■ Your task ■
In the data below, one line contains "This method is" and a later one contains "your Account Manager". Print both, with every line between them, exactly and alone.

##### Data under study

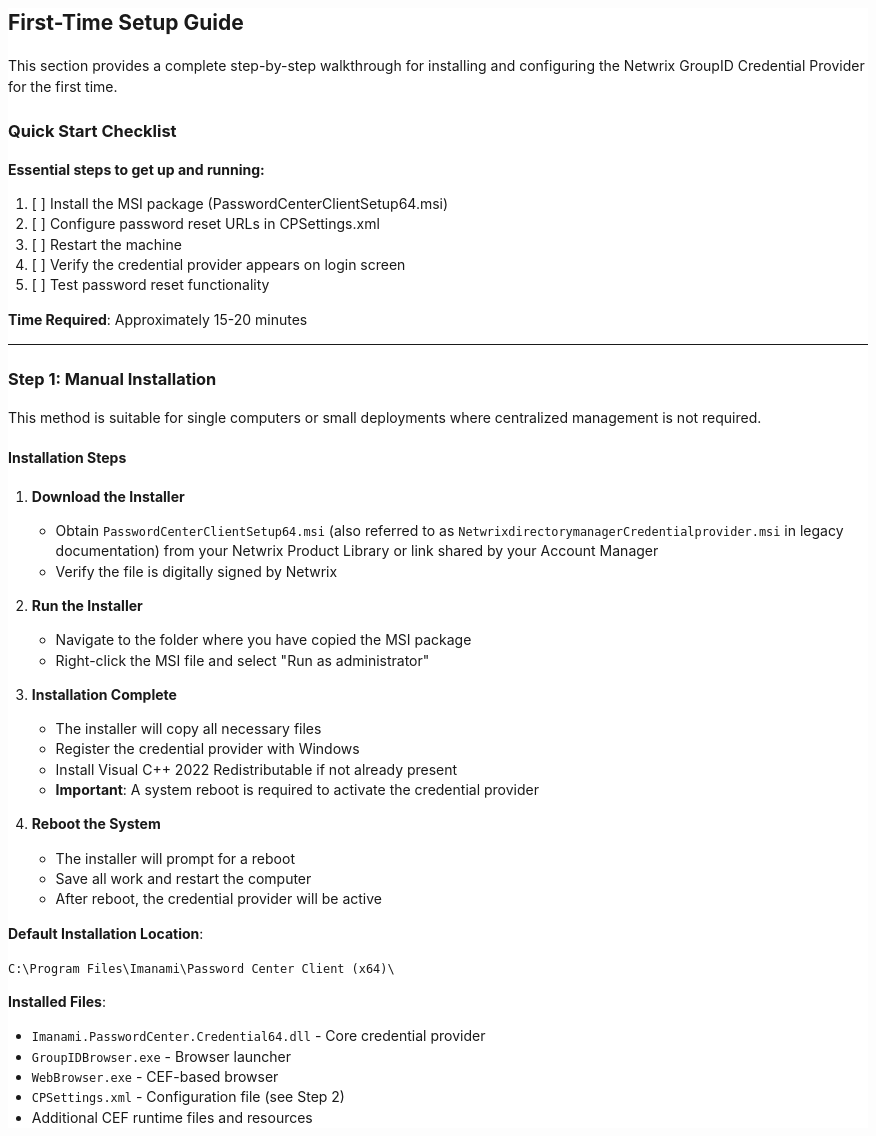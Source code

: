 
## First-Time Setup Guide

This section provides a complete step-by-step walkthrough for installing and configuring the Netwrix GroupID Credential Provider for the first time.

### Quick Start Checklist

**Essential steps to get up and running:**

1. [ ] Install the MSI package (PasswordCenterClientSetup64.msi)
2. [ ] Configure password reset URLs in CPSettings.xml
3. [ ] Restart the machine
4. [ ] Verify the credential provider appears on login screen
5. [ ] Test password reset functionality

**Time Required**: Approximately 15-20 minutes

---

### Step 1: Manual Installation

This method is suitable for single computers or small deployments where centralized management is not required.

#### Installation Steps

1. **Download the Installer**
   - Obtain `PasswordCenterClientSetup64.msi` (also referred to as `NetwrixdirectorymanagerCredentialprovider.msi` in legacy documentation) from your Netwrix Product Library or link shared by your Account Manager
   - Verify the file is digitally signed by Netwrix

2. **Run the Installer**
   - Navigate to the folder where you have copied the MSI package
   - Right-click the MSI file and select "Run as administrator"


3. **Installation Complete**
   - The installer will copy all necessary files
   - Register the credential provider with Windows
   - Install Visual C++ 2022 Redistributable if not already present
   - **Important**: A system reboot is required to activate the credential provider

4. **Reboot the System**
   - The installer will prompt for a reboot
   - Save all work and restart the computer
   - After reboot, the credential provider will be active

**Default Installation Location**:
```
C:\Program Files\Imanami\Password Center Client (x64)\
```

**Installed Files**:
- `Imanami.PasswordCenter.Credential64.dll` - Core credential provider
- `GroupIDBrowser.exe` - Browser launcher
- `WebBrowser.exe` - CEF-based browser
- `CPSettings.xml` - Configuration file (see Step 2)
- Additional CEF runtime files and resources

##########

■ Completed exercise ■
This method is suitable for single computers or small deployments where centralized management is not required.

#### Installation Steps

1. **Download the Installer**
   - Obtain `PasswordCenterClientSetup64.msi` (also referred to as `NetwrixdirectorymanagerCredentialprovider.msi` in legacy documentation) from your Netwrix Product Library or link shared by your Account Manager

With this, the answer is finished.